Activity
Going through the entries below, copy out each line that contains "wedge".

Top of Exercise data

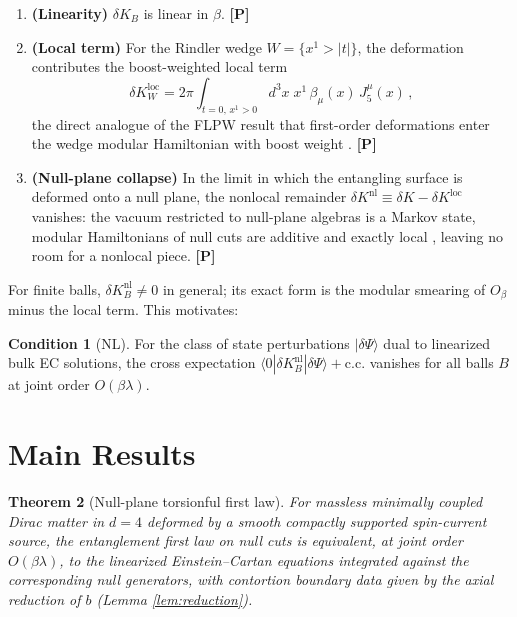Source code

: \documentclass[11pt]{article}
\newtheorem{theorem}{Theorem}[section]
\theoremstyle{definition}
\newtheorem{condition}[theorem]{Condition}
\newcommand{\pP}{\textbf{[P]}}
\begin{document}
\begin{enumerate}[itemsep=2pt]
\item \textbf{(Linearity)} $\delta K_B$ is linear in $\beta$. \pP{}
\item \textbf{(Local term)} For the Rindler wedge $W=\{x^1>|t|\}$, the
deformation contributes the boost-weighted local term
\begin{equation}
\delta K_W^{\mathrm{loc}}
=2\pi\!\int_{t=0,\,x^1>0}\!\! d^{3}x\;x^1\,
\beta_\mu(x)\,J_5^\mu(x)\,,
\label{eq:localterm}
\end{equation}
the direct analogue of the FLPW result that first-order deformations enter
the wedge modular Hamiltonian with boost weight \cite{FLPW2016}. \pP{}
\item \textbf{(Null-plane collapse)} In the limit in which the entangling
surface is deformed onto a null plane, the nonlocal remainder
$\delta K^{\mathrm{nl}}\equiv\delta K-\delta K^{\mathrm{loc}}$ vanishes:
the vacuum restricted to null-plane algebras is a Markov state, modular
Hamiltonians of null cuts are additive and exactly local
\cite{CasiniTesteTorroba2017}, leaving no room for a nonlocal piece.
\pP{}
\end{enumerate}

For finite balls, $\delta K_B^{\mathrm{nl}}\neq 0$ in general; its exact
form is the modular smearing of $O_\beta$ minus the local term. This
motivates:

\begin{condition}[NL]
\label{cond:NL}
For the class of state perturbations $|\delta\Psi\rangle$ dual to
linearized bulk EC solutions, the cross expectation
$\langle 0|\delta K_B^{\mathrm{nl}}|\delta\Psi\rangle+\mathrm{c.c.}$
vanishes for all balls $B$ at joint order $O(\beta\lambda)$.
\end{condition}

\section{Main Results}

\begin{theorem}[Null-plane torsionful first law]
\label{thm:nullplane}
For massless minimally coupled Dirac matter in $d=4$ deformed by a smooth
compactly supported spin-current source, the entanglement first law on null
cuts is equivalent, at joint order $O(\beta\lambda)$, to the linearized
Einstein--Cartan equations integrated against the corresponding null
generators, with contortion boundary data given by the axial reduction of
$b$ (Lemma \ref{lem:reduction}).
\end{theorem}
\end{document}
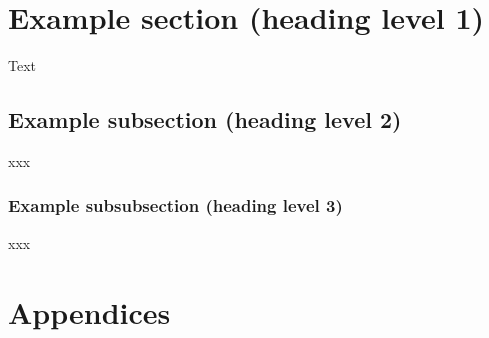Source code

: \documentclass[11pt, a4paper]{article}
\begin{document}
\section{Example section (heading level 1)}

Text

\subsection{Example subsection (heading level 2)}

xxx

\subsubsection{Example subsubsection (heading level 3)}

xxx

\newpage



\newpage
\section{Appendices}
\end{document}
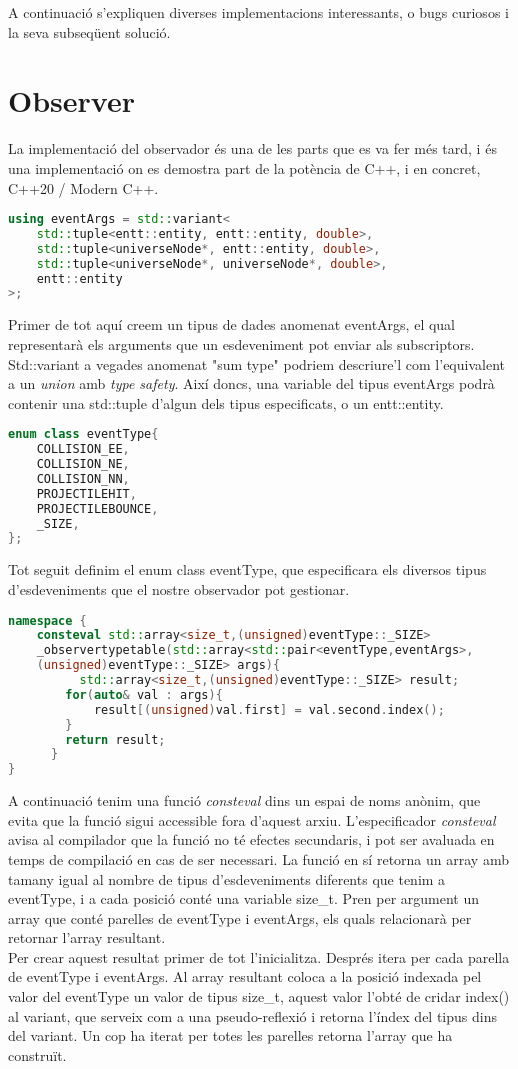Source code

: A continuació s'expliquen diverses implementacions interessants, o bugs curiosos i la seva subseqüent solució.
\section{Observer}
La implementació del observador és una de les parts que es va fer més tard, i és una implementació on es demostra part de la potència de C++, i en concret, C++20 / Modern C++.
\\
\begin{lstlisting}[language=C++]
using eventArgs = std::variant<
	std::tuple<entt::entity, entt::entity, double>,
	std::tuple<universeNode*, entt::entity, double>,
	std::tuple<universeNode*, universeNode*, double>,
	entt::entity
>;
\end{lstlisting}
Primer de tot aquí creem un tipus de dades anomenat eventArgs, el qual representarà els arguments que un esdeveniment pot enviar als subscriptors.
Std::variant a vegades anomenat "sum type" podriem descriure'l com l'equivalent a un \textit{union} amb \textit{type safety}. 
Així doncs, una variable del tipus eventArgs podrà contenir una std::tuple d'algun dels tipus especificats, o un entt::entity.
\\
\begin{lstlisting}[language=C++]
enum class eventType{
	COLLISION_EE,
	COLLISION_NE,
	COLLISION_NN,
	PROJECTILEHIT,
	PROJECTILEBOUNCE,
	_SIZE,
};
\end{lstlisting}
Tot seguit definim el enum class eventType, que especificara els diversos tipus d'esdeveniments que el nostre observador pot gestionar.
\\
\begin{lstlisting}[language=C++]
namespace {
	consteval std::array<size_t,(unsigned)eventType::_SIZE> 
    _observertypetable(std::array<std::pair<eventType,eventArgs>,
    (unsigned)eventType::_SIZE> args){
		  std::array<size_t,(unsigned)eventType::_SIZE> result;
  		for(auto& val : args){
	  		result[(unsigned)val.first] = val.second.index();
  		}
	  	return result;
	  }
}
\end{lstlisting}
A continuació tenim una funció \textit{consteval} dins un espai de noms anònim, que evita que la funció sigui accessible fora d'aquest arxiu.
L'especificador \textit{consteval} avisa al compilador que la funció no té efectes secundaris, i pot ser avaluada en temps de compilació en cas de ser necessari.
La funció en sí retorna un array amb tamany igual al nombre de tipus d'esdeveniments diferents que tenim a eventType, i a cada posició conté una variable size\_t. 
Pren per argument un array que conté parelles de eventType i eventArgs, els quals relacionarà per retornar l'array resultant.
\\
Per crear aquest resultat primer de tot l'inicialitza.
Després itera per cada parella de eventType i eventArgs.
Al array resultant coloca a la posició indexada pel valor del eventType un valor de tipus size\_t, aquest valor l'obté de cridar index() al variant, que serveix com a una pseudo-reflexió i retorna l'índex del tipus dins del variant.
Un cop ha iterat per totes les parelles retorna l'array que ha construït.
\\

Bottom of Exercise data

Solution to this problem
\item \textbf{(Local term)} For the Rindler wedge $W=\{x^1>|t|\}$, the
the wedge modular Hamiltonian with boost weight \cite{FLPW2016}. \pP{}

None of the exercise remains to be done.